# Anyone Know Of Decent, Tradeable Timeshares In Korea?



## Hoc (Jan 8, 2008)

Just curious.  Looks like we may be going to Korea this fall, and I am trying to find some decent timeshares around Seoul or Kwang Ju into which I can trade.  Does anyone know of any exchange companies that cover this, and any resorts that are at least nice?  I'd rather not pay $2,000+ for a week at a hotel.


----------



## sml2181 (Jan 9, 2008)

You may be just in time for the kimchi festival in Gwangju.

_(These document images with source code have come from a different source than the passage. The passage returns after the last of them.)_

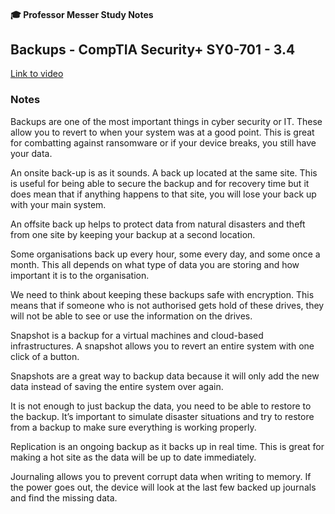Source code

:#### 🎓 Professor Messer Study Notes

##  Backups - CompTIA Security+ SY0-701 - 3.4

[Link to video](https://youtu.be/8mGSwRScqIM?si=ApY6S74UFIzBOKsM)

### Notes

Backups are one of the most important things in cyber security or IT. These allow you to revert to when your system was at a good point. This is great for combatting against ransomware or if your device breaks, you still have your data.

An onsite back-up is as it sounds. A back up located at the same site. This is useful for being able to secure the backup and for recovery time but it does mean that if anything happens to that site, you will lose your back up with your main system.

An offsite back up helps to protect data from natural disasters and theft from one site by keeping your backup at a second location.

Some organisations back up every hour, some every day, and some once a month. This all depends on what type of data you are storing and how important it is to the organisation. 

We need to think about keeping these backups safe with encryption. This means that if someone who is not authorised gets hold of these drives, they will not be able to see or use the information on the drives. 

Snapshot is a backup for a virtual machines and cloud-based infrastructures. A snapshot allows you to revert an entire system with one click of a button. 

Snapshots are a great way to backup data because it will only add the new data instead of saving the entire system over again.

It is not enough to just backup the data, you need to be able to restore to the backup. It’s important to simulate disaster situations and try to restore from a backup to make sure everything is working properly. 

Replication is an ongoing backup as it backs up in real time. This is great for making a hot site as the data will be up to date immediately.

Journaling allows you to prevent corrupt data when writing to memory. If the power goes out, the device will look at the last few backed up journals and find the missing data.
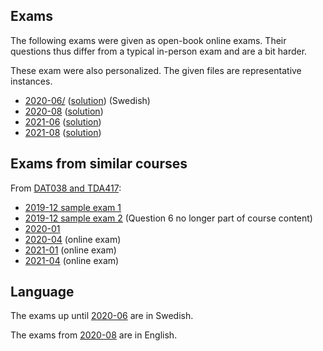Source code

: ## Exams

The following exams were given as open-book online exams.
Their questions thus differ from a typical in-person exam and are a bit harder.

These exam were also personalized.
The given files are representative instances.

* [2020-06/](2020-06/exam.pdf) ([solution](2020-06/solution.pdf)) (Swedish)
* [2020-08](2020-08/exam.pdf) ([solution](2020-08/solution.pdf))
* [2021-06](2021-06/exam.pdf) ([solution](2021-06/solution.pdf))
* [2021-08](../DAT038+TDA417/2021-08/exam.pdf) ([solution](../DAT038+TDA417/2021-08/solution.pdf))

## Exams from similar courses

From [DAT038 and TDA417](../DAT038_TDA417):

* [2019-12 sample exam 1](../DAT038_TDA417/2019-12-sample-1)
* [2019-12 sample exam 2](../DAT038_TDA417/2019-12-sample-2) (Question 6 no longer part of course content)
* [2020-01](../DAT038_TDA417/2020-01)
* [2020-04](../DAT038_TDA417/2020-04) (online exam)
* [2021-01](../DAT038_TDA417/2021-01) (online exam)
* [2021-04](../DAT038_TDA417/2021-04) (online exam)

## Language

The exams up until [2020-06](2020-06) are in Swedish.

The exams from [2020-08](2020-08) are in English.
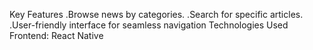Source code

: Key Features
.Browse news by categories.
.Search for specific articles.
.User-friendly interface for seamless navigation
Technologies Used
Frontend: React Native

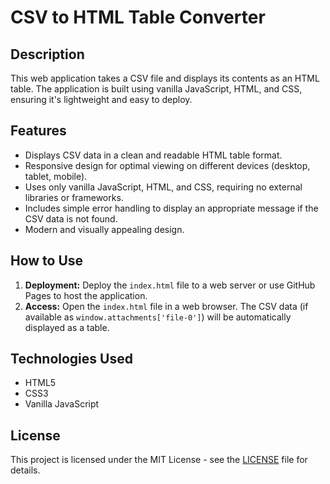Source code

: # CSV to HTML Table Converter

## Description

This web application takes a CSV file and displays its contents as an HTML table. The application is built using vanilla JavaScript, HTML, and CSS, ensuring it's lightweight and easy to deploy.

## Features

-   Displays CSV data in a clean and readable HTML table format.
-   Responsive design for optimal viewing on different devices (desktop, tablet, mobile).
-   Uses only vanilla JavaScript, HTML, and CSS, requiring no external libraries or frameworks.
-   Includes simple error handling to display an appropriate message if the CSV data is not found.
-   Modern and visually appealing design.

## How to Use

1.  **Deployment:**  Deploy the `index.html` file to a web server or use GitHub Pages to host the application.
2.  **Access:** Open the `index.html` file in a web browser. The CSV data (if available as `window.attachments['file-0']`) will be automatically displayed as a table.

## Technologies Used

-   HTML5
-   CSS3
-   Vanilla JavaScript

## License

This project is licensed under the MIT License - see the [LICENSE](LICENSE) file for details.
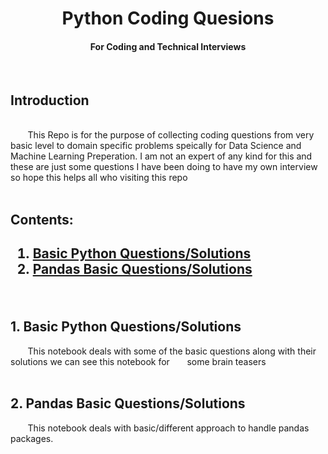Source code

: <div align='center'>
    <h1> Python Coding Quesions </h1>
        <h4> For Coding and Technical Interviews </h4>

</div>

<div align='left'>
    <br>
    <h2> Introduction </h2>
    <br>
    &nbsp;&nbsp;&nbsp;&nbsp;&nbsp;&nbsp; This Repo is for the purpose of collecting coding questions from very basic level to domain specific problems speically for Data Science and Machine Learning Preperation. I am not an expert of any kind for this and these are just some questions I have been doing to have my own interview so hope this helps all who visiting this repo
</div>

<div align='left'>
    <br>
    <h2> Contents: <h2>
    <ol>
        <li><a href='Basic_Python_Questions.ipynb'> Basic Python Questions/Solutions </a></li>
        <li> <a href='Pandas_Python_Question.ipynb'> Pandas Basic Questions/Solutions </a></li>
    </ol>
</div>

<div align='left'>
    <br>
    <h2> 1. Basic Python Questions/Solutions </h2>
    &nbsp;&nbsp;&nbsp;&nbsp;&nbsp;&nbsp; This notebook deals with some of the basic questions along with their solutions we can see this notebook for &nbsp;&nbsp;&nbsp;&nbsp;&nbsp; some brain teasers </h2>
    <br><br>
    <h2> 2. Pandas Basic Questions/Solutions </h2>
    &nbsp;&nbsp;&nbsp;&nbsp;&nbsp;&nbsp; This notebook deals with basic/different approach to handle pandas packages.</h2>
</div>
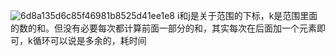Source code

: ![6d8a135d6c85f46981b8525d41ee1e8](https://user-images.githubusercontent.com/98099819/174429883-dc0312af-35e7-40bc-8c1a-3f01a8e81101.jpg)
i和j是关于范围的下标，k是范围里面的数的和。但没有必要每次都计算前面一部分的和，其实每次在后面加一个元素即可，k循环可以说是多余的，耗时间
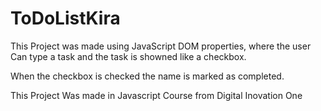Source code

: # ToDoListKira

This Project was made using JavaScript DOM properties, where the user Can type a task and the task is showned like a checkbox. 

When the checkbox is checked the name is marked as completed. 




This Project Was made in Javascript Course from Digital Inovation One

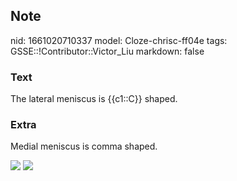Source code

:## Note
nid: 1661020710337
model: Cloze-chrisc-ff04e
tags: GSSE::!Contributor::Victor_Liu
markdown: false

### Text
The lateral meniscus is {{c1::C}} shaped.

### Extra
Medial meniscus is comma shaped.
<div><img src="paste-10e137c36a1ac8cc6a18191d8e37af20a54a46b9.jpg">
<img src=
"paste-ad81a876118160fbdf5701a4543f706c8edb974a.jpg"></div>
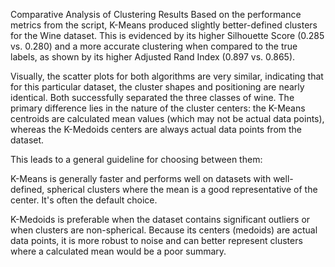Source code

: Comparative Analysis of Clustering Results
Based on the performance metrics from the script, K-Means produced slightly better-defined clusters for the Wine dataset. This is evidenced by its higher Silhouette Score (0.285 vs. 0.280) and a more accurate clustering when compared to the true labels, as shown by its higher Adjusted Rand Index (0.897 vs. 0.865).

Visually, the scatter plots for both algorithms are very similar, indicating that for this particular dataset, the cluster shapes and positioning are nearly identical. Both successfully separated the three classes of wine. The primary difference lies in the nature of the cluster centers: the K-Means centroids are calculated mean values (which may not be actual data points), whereas the K-Medoids centers are always actual data points from the dataset.

This leads to a general guideline for choosing between them:

K-Means is generally faster and performs well on datasets with well-defined, spherical clusters where the mean is a good representative of the center. It's often the default choice.

K-Medoids is preferable when the dataset contains significant outliers or when clusters are non-spherical. Because its centers (medoids) are actual data points, it is more robust to noise and can better represent clusters where a calculated mean would be a poor summary.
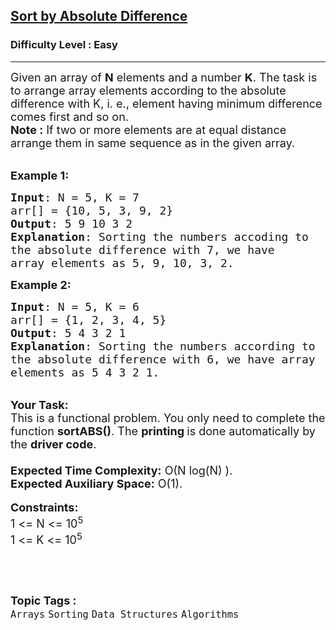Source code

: <h2><a href="https://practice.geeksforgeeks.org/problems/sort-by-absolute-difference-1587115621/1?page=1&sortBy=submissions">Sort by Absolute Difference</a></h2><h3>Difficulty Level : Easy</h3><hr><div class="problems_problem_content__Xm_eO"><p><span style="font-size: 18px;">Given an array of <strong>N</strong>&nbsp;elements and a number <strong>K</strong>. The task is to arrange array elements according to the absolute difference with K, i. e., element having minimum difference comes first and so on.<br><strong>Note :</strong> If two or more elements are at equal distance arrange them in same sequence as in the given array.</span><br>&nbsp;</p>
<p><span style="font-size: 18px;"><strong>Example 1:</strong></span></p>
<pre><span style="font-size: 18px;"><strong>Input</strong>: N = 5, K = 7
arr[] = {10, 5, 3, 9, 2}
<strong>Output</strong>: 5 9 10 3 2
<strong>Explanation</strong>: Sorting the numbers accoding to 
the absolute difference with 7, we have 
array elements as 5, 9, 10, 3, 2.</span></pre>
<p><span style="font-size: 18px;"><strong>Example 2:</strong></span></p>
<pre><span style="font-size: 18px;"><strong>Input</strong>: N = 5, K = 6
arr[] = {1, 2, 3, 4, 5}
<strong>Output</strong>: 5 4 3 2 1
<strong>Explanation</strong>: Sorting the numbers according to 
the absolute difference with 6, we have array 
elements as 5 4 3 2 1.</span></pre>
<p><br><strong><span style="font-size: 18px;">Your Task:</span></strong><br><span style="font-size: 18px;">This is a functional problem. You only need to complete the function <strong>sortABS()</strong>. The <strong>printing </strong>is done automatically by the <strong>driver code</strong>.<br><br><strong>Expected Time Complexity:</strong>&nbsp;O(N log(N) ).<br><strong>Expected Auxiliary Space:</strong>&nbsp;O(1).</span><br><br><span style="font-size: 18px;"><strong>Constraints:</strong><br>1 &lt;= N &lt;= 10<sup>5</sup><br>1 &lt;= K &lt;= 10<sup>5</sup></span></p>
<p>&nbsp;</p></div><br><p><span style=font-size:18px><strong>Topic Tags : </strong><br><code>Arrays</code>&nbsp;<code>Sorting</code>&nbsp;<code>Data Structures</code>&nbsp;<code>Algorithms</code>&nbsp;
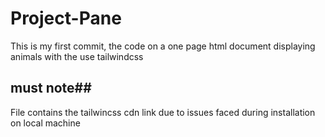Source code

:# Project-Pane

This is my first commit, the code on a one page html document displaying animals with the use tailwindcss
## must note## 
File contains the tailwincss cdn link due to issues faced during installation on local machine
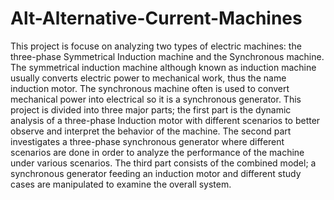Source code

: Alt-Alternative-Current-Machines
================================

   This project is focuse on analyzing two types of electric machines: the three-phase Symmetrical Induction machine
and the Synchronous machine. The symmetrical induction machine although known as induction machine usually 
converts electric power to mechanical work, thus the name induction motor. The synchronous machine often is used 
to convert mechanical power into electrical so it is a synchronous generator.
   This project is divided into three major parts; the first part is the dynamic analysis of a three-phase Induction 
motor with different scenarios to better observe and interpret the behavior of the machine. The second part investigates
a three-phase synchronous generator where different scenarios are done in order to analyze the performance of the machine 
under various scenarios. The third part consists of the combined model; a synchronous generator feeding an induction motor 
and different study cases are manipulated to examine the overall system.


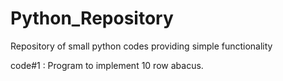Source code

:# Python_Repository
Repository of small python codes providing simple functionality

code#1 : Program to implement 10 row abacus.
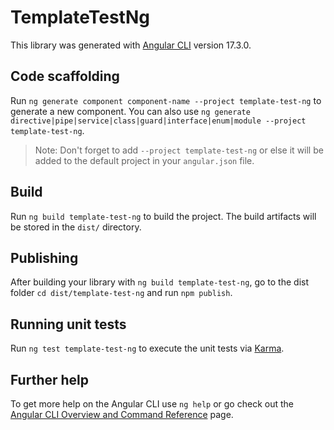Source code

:# TemplateTestNg

This library was generated with [Angular CLI](https://github.com/angular/angular-cli) version 17.3.0.

## Code scaffolding

Run `ng generate component component-name --project template-test-ng` to generate a new component. You can also use `ng generate directive|pipe|service|class|guard|interface|enum|module --project template-test-ng`.
> Note: Don't forget to add `--project template-test-ng` or else it will be added to the default project in your `angular.json` file. 

## Build

Run `ng build template-test-ng` to build the project. The build artifacts will be stored in the `dist/` directory.

## Publishing

After building your library with `ng build template-test-ng`, go to the dist folder `cd dist/template-test-ng` and run `npm publish`.

## Running unit tests

Run `ng test template-test-ng` to execute the unit tests via [Karma](https://karma-runner.github.io).

## Further help

To get more help on the Angular CLI use `ng help` or go check out the [Angular CLI Overview and Command Reference](https://angular.io/cli) page.
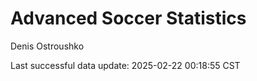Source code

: # Advanced Soccer Statistics
Denis Ostroushko

<!-- gfm -->

Last successful data update: 2025-02-22 00:18:55 CST
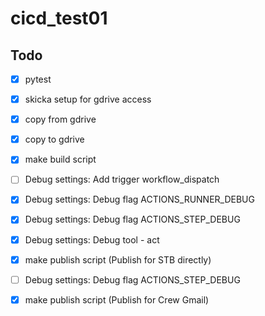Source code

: # cicd_test01

## Todo
- [x] pytest
- [x] skicka setup for gdrive access
- [x] copy from gdrive
- [x] copy to gdrive
- [x] make build script

- [ ] Debug settings: Add trigger workflow_dispatch
- [x] Debug settings: Debug flag ACTIONS_RUNNER_DEBUG
- [x] Debug settings: Debug flag ACTIONS_STEP_DEBUG
- [x] Debug settings: Debug tool - act


- [x] make publish script (Publish for STB directly)
- [ ] Debug settings: Debug flag ACTIONS_STEP_DEBUG
- [x] make publish script (Publish for Crew Gmail)
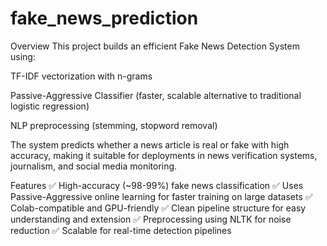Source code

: # fake_news_prediction

 Overview
This project builds an efficient Fake News Detection System using:

TF-IDF vectorization with n-grams

Passive-Aggressive Classifier (faster, scalable alternative to traditional logistic regression)

NLP preprocessing (stemming, stopword removal)

The system predicts whether a news article is real or fake with high accuracy, making it suitable for deployments in news verification systems, journalism, and social media monitoring.

 Features
 ✅ High-accuracy (~98-99%) fake news classification
 ✅ Uses Passive-Aggressive online learning for faster training on large datasets
 ✅ Colab-compatible and GPU-friendly
 ✅ Clean pipeline structure for easy understanding and extension
 ✅ Preprocessing using NLTK for noise reduction
 ✅ Scalable for real-time detection pipelines
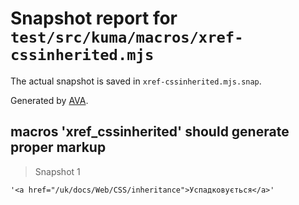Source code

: # Snapshot report for `test/src/kuma/macros/xref-cssinherited.mjs`

The actual snapshot is saved in `xref-cssinherited.mjs.snap`.

Generated by [AVA](https://avajs.dev).

## macros 'xref_cssinherited' should generate proper markup

> Snapshot 1

    '<a href="/uk/docs/Web/CSS/inheritance">Успадковується</a>'
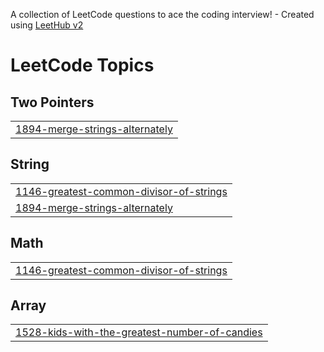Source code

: A collection of LeetCode questions to ace the coding interview! - Created using [LeetHub v2](https://github.com/arunbhardwaj/LeetHub-2.0)
<!---LeetCode Topics Start-->
# LeetCode Topics
## Two Pointers
|  |
| ------- |
| [1894-merge-strings-alternately](https://github.com/Mathancodes/Leet-Code-Problems/tree/master/1894-merge-strings-alternately) |
## String
|  |
| ------- |
| [1146-greatest-common-divisor-of-strings](https://github.com/Mathancodes/Leet-Code-Problems/tree/master/1146-greatest-common-divisor-of-strings) |
| [1894-merge-strings-alternately](https://github.com/Mathancodes/Leet-Code-Problems/tree/master/1894-merge-strings-alternately) |
## Math
|  |
| ------- |
| [1146-greatest-common-divisor-of-strings](https://github.com/Mathancodes/Leet-Code-Problems/tree/master/1146-greatest-common-divisor-of-strings) |
## Array
|  |
| ------- |
| [1528-kids-with-the-greatest-number-of-candies](https://github.com/Mathancodes/Leet-Code-Problems/tree/master/1528-kids-with-the-greatest-number-of-candies) |
<!---LeetCode Topics End-->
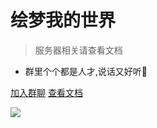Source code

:# 绘梦我的世界

> 服务器相关请查看文档

- 群里个个都是人才,说话又好听🌹

[加入群聊](https://jq.qq.com/?_wv=1027&k=WwignUAQ)
[查看文档](README.md)

![](./imgs/background.jpg)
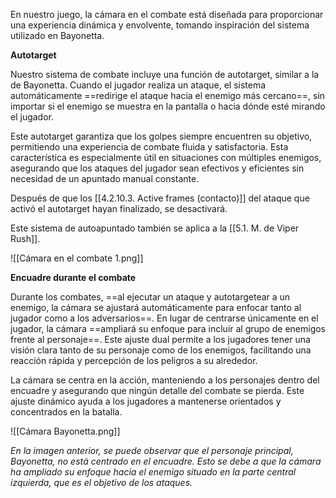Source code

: 
En nuestro juego, la cámara en el combate está diseñada para proporcionar una experiencia dinámica y envolvente, tomando inspiración del sistema utilizado en Bayonetta.

**Autotarget**

Nuestro sistema de combate incluye una función de autotarget, similar a la de Bayonetta. Cuando el jugador realiza un ataque, el sistema automáticamente ==redirige el ataque hacia el enemigo más cercano==, sin importar si el enemigo se muestra en la pantalla o hacia dónde esté mirando el jugador.

Este autotarget garantiza que los golpes siempre encuentren su objetivo, permitiendo una experiencia de combate fluida y satisfactoria. Esta característica es especialmente útil en situaciones con múltiples enemigos, asegurando que los ataques del jugador sean efectivos y eficientes sin necesidad de un apuntado manual constante.

Después de que los [[4.2.10.3. Active frames (contacto)]] del ataque que activó el autotarget hayan finalizado, se desactivará.

Este sistema de autoapuntado también se aplica a la [[5.1. M. de Viper Rush]].

![[Cámara en el combate 1.png]]

**Encuadre durante el combate**

Durante los combates, ==al ejecutar un ataque y autotargetear a un enemigo, la cámara se ajustará automáticamente para enfocar tanto al jugador como a los adversarios==. En lugar de centrarse únicamente en el jugador, la cámara ==ampliará su enfoque para incluir al grupo de enemigos frente al personaje==. Este ajuste dual permite a los jugadores tener una visión clara tanto de su personaje como de los enemigos, facilitando una reacción rápida y percepción de los peligros a su alrededor.

La cámara se centra en la acción, manteniendo a los personajes dentro del encuadre y asegurando que ningún detalle del combate se pierda. Este ajuste dinámico ayuda a los jugadores a mantenerse orientados y concentrados en la batalla.

![[Cámara Bayonetta.png]]

*En la imagen anterior, se puede observar que el personaje principal, Bayonetta, no está centrado en el encuadre. Esto se debe a que la cámara ha ampliado su enfoque hacia el enemigo situado en la parte central izquierda, que es el objetivo de los ataques.*

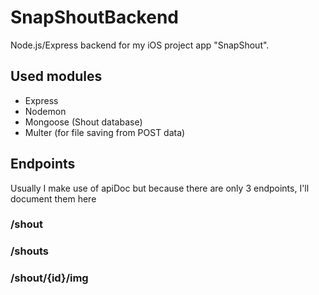# SnapShoutBackend
Node.js/Express backend for my iOS project app "SnapShout". 

## Used modules
* Express
* Nodemon
* Mongoose (Shout database)
* Multer (for file saving from POST data)

## Endpoints

Usually I make use of apiDoc but because there are only 3 endpoints, I'll document them here

### /shout

### /shouts

### /shout/{id}/img
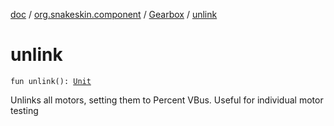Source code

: [doc](../../index.md) / [org.snakeskin.component](../index.md) / [Gearbox](index.md) / [unlink](./unlink.md)

# unlink

`fun unlink(): `[`Unit`](https://kotlinlang.org/api/latest/jvm/stdlib/kotlin/-unit/index.html)

Unlinks all motors, setting them to Percent VBus.  Useful for individual motor testing

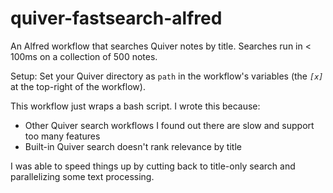 # quiver-fastsearch-alfred
An Alfred workflow that searches Quiver notes by title. Searches run in < 100ms on a collection of 500 notes.

Setup: Set your Quiver directory as `path` in the workflow's variables (the *`[x]`* at the top-right of the workflow).

This workflow just wraps a bash script. I wrote this because:
* Other Quiver search workflows I found out there are slow and support too many features
* Built-in Quiver search doesn't rank relevance by title

I was able to speed things up by cutting back to title-only search and parallelizing some text processing.

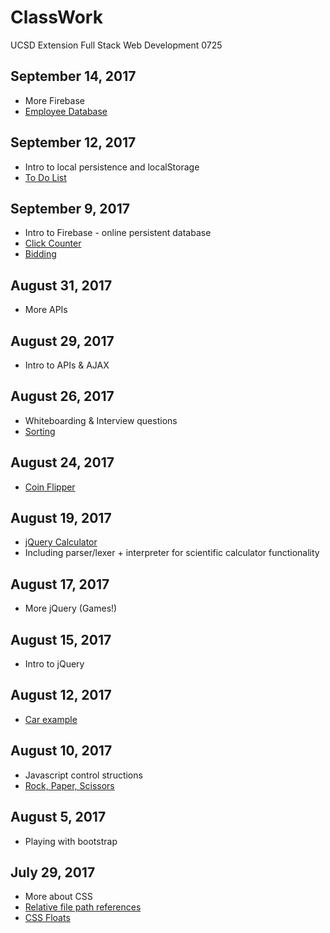# ClassWork

UCSD Extension Full Stack Web Development 0725

## September 14, 2017

- More Firebase
- [Employee Database](https://quells.github.io/ClassWork/2017-09-14/)

## September 12, 2017

- Intro to local persistence and localStorage
- [To Do List](https://quells.github.io/ClassWork/2017-09-12/todolist.html)

## September 9, 2017

- Intro to Firebase - online persistent database
- [Click Counter](https://quells.github.io/ClassWork/2017-09-09/firebase.html)
- [Bidding](https://quells.github.io/ClassWork/2017-09-09/codersbay.html)

## August 31, 2017

- More APIs

## August 29, 2017

- Intro to APIs & AJAX

## August 26, 2017

- Whiteboarding & Interview questions
- [Sorting](https://quells.github.io/ClassWork/2017-08-26/filenames.html)

## August 24, 2017

- [Coin Flipper](https://quells.github.io/ClassWork/2017-08-24/CoinFlip/index.html)

## August 19, 2017

- [jQuery Calculator](https://quells.github.io/ClassWork/2017-08-19/calculator.html)
- Including parser/lexer + interpreter for scientific calculator functionality

## August 17, 2017

- More jQuery (Games!)

## August 15, 2017

- Intro to jQuery

## August 12, 2017

- [Car example](https://quells.github.io/ClassWork/2017-08-12/car.html)

## August 10, 2017

- Javascript control structions
- [Rock, Paper, Scissors](https://quells.github.io/ClassWork/2017-08-10/RPS/)

## August 5, 2017

- Playing with bootstrap

## July 29, 2017

- More about CSS
- [Relative file path references](https://github.com/quells/ClassWork/tree/master/2017-07-29/Activity%2001)
- [CSS Floats](https://github.com/quells/ClassWork/tree/master/2017-07-29/Activity%2002)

RCI does have Korean timeshares but definately not in Seoul and I don't think there is one in Gwangju. (Just checked - don't see anything.)

In case this is your first time to Seoul:
Depending on where you want or need to be in Seoul and having read your post, I think you might be interested in the Ibis Myeong dong and/or the Best Western. The Ibis does have a fantastic location and rooms can be booked from 90$ or so. The hotel was brand new when we were there the last time (Christmas 2006). We always stay in the Westin Chosun which is less than a  minute walk - the location is absolutely great. In case you did not know yet, you have to expect 21% added to your hotel bills (10% tax and 11% service charge) The Sofitel Ambassador does offer deals (including lounge access) very often.

If you need to be in the Kangnam area - there are a Novotel, Ibis and Best Western as well which are not too expensive. Also the Ritz Carlton and Renaissance do have some deals regularly. But in these hotels, you have to expect 10$ for a cup of coffee, before taxes and service charges. Same for Hilton, Hyatt and the other brands. (If you would book one of these hotels, book an executive room - the access to the lounge is very much worth it)

To get a more "luxury timeshare feel" you might consider Fraser Suites or Fraser Place and Somerset Palace. (These places will only add the taxes, not the service charge). Not too long ago I noticed that Ramada has new suites in the city as well - I think around 100$ or so (AAA rate) - it is the Ramada hotel and suites Seoul. I have not been to these accomodations as we always stay in the Westin but these would be places I would definately go to if the Chosun would not be available. 

If you are looking for a more budget apartment type - there are many which are not too expensive but I haven't stayed in one of them. 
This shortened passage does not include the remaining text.